**Directions**
Nothing but the lines from the first line of the material below through the line that holds "# The AHIMSA Traveler's Guidebook" should be set down, exactly and with pictures left out.

**Entries provided**
- - - -
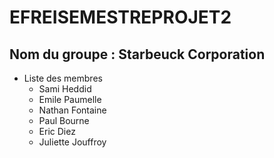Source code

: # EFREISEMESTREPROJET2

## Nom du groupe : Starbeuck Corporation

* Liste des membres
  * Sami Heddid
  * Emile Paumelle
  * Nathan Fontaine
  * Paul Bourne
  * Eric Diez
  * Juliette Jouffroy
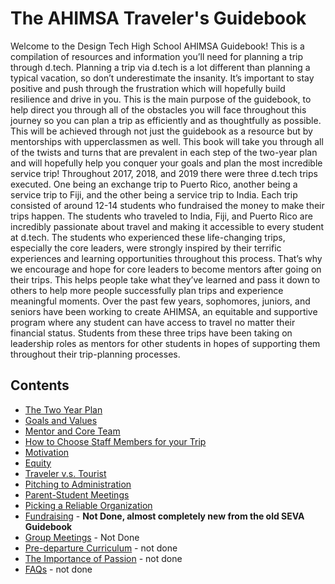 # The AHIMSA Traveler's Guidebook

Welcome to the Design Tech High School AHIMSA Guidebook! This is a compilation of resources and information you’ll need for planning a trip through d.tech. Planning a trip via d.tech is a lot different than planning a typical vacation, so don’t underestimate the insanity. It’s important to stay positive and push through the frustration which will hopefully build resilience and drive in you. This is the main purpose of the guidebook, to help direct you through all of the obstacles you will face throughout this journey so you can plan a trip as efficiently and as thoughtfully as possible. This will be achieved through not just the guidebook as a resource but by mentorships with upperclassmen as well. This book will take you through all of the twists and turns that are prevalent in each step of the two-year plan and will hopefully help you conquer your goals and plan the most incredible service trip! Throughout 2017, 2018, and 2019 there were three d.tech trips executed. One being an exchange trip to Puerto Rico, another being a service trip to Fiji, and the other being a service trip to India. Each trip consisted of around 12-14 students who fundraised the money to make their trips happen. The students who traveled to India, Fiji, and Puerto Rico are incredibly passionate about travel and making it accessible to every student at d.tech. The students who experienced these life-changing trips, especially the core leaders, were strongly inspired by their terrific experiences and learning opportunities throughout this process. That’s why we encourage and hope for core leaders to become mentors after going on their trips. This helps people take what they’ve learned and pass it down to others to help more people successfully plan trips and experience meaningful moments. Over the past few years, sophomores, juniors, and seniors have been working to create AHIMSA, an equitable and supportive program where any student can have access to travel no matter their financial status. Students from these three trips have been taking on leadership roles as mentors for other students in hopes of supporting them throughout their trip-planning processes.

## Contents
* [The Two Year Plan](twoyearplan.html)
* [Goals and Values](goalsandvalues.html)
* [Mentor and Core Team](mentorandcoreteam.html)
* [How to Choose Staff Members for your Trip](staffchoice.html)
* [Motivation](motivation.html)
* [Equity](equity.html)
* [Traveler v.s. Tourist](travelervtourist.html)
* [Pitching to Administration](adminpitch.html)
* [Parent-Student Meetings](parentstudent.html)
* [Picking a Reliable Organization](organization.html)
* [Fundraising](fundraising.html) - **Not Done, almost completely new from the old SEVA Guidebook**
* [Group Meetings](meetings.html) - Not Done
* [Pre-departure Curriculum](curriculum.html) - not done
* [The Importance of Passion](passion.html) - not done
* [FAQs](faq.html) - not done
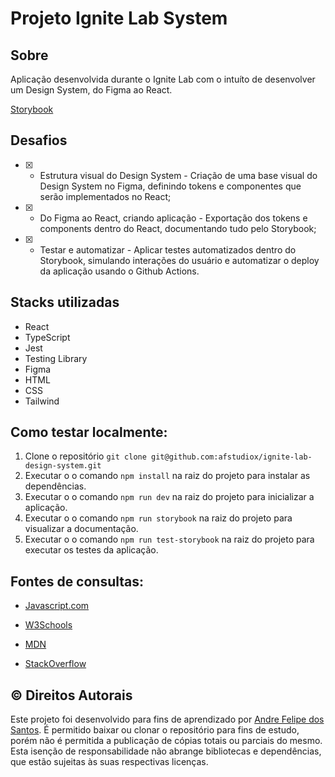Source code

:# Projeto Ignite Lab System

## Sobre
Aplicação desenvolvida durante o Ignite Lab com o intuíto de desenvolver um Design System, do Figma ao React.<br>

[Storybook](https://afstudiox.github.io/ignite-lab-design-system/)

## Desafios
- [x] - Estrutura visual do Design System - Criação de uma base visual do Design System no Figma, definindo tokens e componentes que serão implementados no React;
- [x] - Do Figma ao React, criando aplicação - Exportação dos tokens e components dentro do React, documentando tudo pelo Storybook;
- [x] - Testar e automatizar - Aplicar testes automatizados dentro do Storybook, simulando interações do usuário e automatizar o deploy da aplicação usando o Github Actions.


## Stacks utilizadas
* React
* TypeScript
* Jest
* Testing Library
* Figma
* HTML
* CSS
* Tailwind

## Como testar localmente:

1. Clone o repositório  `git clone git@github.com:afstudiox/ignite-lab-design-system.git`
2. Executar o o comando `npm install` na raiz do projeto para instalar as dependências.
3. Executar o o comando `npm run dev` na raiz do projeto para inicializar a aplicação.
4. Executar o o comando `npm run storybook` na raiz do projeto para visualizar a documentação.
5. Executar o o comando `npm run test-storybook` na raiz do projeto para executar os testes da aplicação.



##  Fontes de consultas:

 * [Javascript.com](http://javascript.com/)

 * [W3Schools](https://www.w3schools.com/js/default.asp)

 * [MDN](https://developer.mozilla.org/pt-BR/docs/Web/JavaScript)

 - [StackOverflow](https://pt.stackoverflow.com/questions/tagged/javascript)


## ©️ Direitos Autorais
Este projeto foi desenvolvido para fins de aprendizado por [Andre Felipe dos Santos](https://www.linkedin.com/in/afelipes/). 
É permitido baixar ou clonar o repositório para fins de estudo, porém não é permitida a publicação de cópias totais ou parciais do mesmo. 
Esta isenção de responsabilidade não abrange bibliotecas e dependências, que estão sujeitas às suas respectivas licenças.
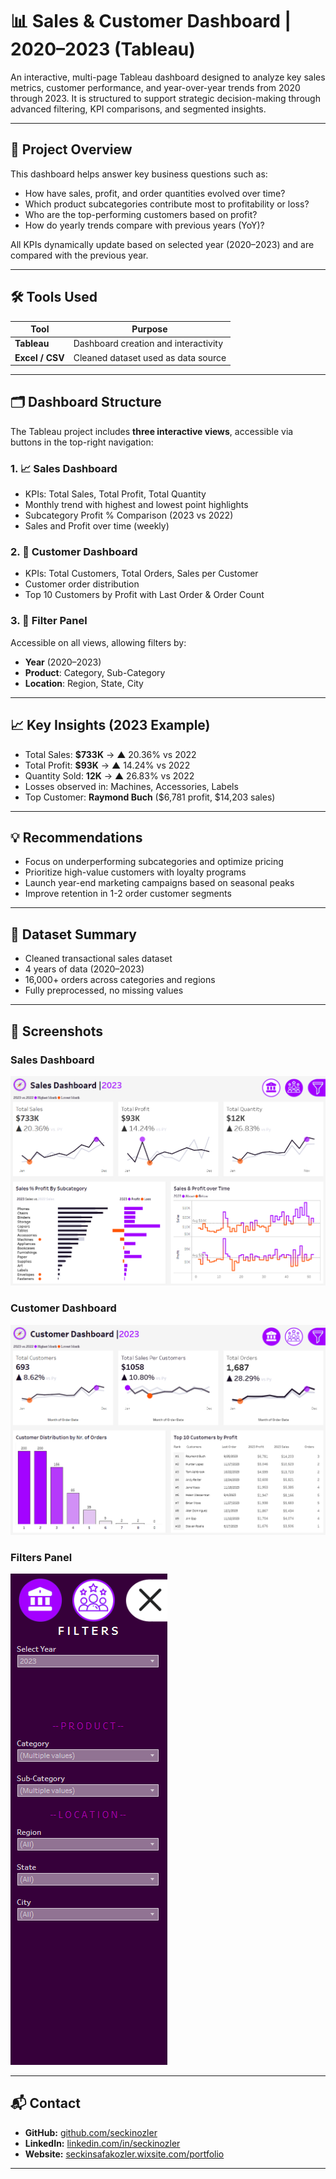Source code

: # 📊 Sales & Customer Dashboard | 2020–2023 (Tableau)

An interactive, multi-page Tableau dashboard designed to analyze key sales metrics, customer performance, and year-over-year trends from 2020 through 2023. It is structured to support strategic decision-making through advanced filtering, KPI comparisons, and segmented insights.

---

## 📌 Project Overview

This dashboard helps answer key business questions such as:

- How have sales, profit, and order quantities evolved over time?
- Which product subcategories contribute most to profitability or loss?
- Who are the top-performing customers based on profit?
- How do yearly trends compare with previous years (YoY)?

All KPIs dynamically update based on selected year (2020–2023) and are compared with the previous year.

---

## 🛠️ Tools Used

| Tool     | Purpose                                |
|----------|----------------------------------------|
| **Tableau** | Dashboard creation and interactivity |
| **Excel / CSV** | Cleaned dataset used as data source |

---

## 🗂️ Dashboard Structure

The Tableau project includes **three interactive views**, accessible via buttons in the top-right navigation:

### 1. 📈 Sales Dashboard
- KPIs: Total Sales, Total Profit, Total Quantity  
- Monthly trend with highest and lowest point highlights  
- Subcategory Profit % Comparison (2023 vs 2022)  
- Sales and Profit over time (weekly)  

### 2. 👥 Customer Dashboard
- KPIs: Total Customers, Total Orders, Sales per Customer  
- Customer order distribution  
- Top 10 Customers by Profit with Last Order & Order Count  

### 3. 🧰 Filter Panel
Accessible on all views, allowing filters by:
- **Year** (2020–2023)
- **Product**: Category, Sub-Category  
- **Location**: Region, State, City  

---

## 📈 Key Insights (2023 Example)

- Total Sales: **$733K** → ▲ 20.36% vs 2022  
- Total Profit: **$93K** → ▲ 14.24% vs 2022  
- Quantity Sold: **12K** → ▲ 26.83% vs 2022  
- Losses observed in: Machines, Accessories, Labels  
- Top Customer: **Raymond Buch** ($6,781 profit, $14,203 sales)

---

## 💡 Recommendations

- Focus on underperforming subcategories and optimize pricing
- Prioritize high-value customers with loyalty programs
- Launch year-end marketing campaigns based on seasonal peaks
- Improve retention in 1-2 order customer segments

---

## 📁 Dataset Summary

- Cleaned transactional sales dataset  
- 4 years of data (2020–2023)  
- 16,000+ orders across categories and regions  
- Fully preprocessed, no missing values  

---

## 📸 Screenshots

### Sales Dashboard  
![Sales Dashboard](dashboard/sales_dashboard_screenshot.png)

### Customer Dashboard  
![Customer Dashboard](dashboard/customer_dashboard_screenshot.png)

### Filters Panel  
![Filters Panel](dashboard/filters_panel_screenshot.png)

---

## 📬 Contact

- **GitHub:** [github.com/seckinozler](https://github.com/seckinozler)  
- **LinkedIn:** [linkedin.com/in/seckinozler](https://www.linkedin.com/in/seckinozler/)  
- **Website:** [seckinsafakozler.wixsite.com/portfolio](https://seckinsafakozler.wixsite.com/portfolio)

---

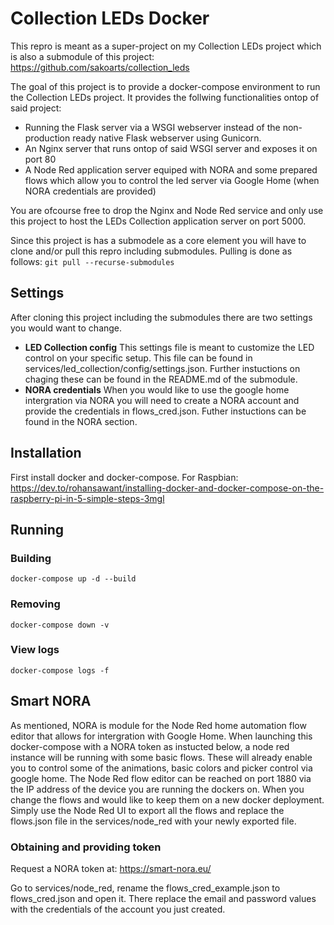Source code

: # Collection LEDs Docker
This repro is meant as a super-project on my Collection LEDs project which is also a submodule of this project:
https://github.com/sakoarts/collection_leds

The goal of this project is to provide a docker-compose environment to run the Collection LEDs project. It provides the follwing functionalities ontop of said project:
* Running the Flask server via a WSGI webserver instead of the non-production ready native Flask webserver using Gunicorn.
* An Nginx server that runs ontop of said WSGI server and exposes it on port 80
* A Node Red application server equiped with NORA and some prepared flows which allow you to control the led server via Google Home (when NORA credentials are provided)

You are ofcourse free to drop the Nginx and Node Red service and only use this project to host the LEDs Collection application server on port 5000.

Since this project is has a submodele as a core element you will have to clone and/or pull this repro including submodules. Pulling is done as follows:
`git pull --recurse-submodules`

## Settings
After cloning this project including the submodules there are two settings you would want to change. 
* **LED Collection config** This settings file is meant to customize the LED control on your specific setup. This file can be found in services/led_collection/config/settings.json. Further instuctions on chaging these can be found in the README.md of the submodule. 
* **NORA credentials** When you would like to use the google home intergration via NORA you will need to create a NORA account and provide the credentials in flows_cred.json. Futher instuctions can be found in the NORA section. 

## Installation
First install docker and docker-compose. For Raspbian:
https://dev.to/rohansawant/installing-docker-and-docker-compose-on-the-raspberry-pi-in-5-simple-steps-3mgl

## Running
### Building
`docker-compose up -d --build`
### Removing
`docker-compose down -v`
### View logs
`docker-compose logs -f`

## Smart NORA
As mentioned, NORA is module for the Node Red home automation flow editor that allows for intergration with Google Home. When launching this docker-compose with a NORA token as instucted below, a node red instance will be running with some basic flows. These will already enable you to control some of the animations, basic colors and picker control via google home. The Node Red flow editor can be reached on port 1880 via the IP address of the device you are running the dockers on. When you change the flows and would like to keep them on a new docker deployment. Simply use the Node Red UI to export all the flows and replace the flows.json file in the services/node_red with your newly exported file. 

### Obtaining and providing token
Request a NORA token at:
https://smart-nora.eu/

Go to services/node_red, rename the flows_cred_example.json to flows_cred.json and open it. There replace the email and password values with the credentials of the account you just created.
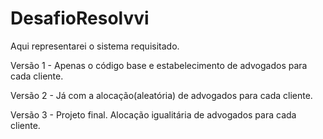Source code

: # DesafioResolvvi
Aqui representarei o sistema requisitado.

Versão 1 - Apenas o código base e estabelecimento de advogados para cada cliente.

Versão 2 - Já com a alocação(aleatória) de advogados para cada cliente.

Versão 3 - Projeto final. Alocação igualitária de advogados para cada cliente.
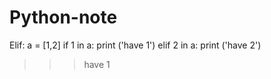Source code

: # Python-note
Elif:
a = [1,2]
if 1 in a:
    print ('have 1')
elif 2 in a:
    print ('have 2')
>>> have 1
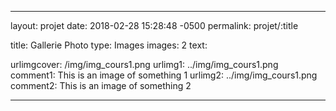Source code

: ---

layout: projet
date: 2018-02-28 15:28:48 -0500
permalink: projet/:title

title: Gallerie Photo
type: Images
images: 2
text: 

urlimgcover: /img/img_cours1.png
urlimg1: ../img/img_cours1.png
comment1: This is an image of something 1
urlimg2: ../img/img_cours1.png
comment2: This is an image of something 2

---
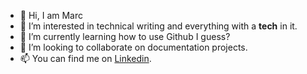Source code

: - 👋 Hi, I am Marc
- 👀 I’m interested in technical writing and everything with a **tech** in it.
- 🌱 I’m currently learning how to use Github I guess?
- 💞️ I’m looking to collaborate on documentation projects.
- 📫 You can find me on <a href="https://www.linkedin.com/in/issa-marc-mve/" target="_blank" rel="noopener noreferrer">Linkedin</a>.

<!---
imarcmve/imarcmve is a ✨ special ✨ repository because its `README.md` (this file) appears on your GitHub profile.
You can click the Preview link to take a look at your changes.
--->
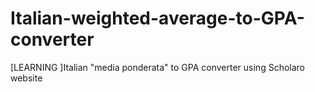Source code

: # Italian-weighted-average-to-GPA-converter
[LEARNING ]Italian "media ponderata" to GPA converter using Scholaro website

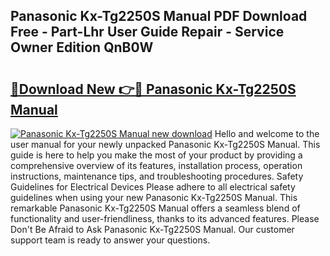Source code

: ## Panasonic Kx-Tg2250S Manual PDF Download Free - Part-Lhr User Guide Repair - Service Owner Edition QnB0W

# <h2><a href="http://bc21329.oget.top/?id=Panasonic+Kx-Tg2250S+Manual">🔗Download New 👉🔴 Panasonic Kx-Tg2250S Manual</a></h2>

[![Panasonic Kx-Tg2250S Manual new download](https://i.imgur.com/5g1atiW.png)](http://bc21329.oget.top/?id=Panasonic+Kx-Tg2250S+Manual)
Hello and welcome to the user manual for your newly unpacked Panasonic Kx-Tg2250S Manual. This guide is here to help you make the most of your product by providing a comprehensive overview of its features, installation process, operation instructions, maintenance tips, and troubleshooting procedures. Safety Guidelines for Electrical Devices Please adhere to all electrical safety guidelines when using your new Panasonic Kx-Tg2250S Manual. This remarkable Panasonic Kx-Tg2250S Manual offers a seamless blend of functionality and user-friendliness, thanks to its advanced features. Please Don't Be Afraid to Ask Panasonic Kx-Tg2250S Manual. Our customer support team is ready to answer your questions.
- - - -
**Reply**
Source code

: # EFREISEMESTREPROJET2

## Nom du groupe : Starbeuck Corporation

* Liste des membres
  * Sami Heddid
  * Emile Paumelle
  * Nathan Fontaine
  * Paul Bourne
  * Eric Diez
  * Juliette Jouffroy
 # The AHIMSA Traveler's Guidebook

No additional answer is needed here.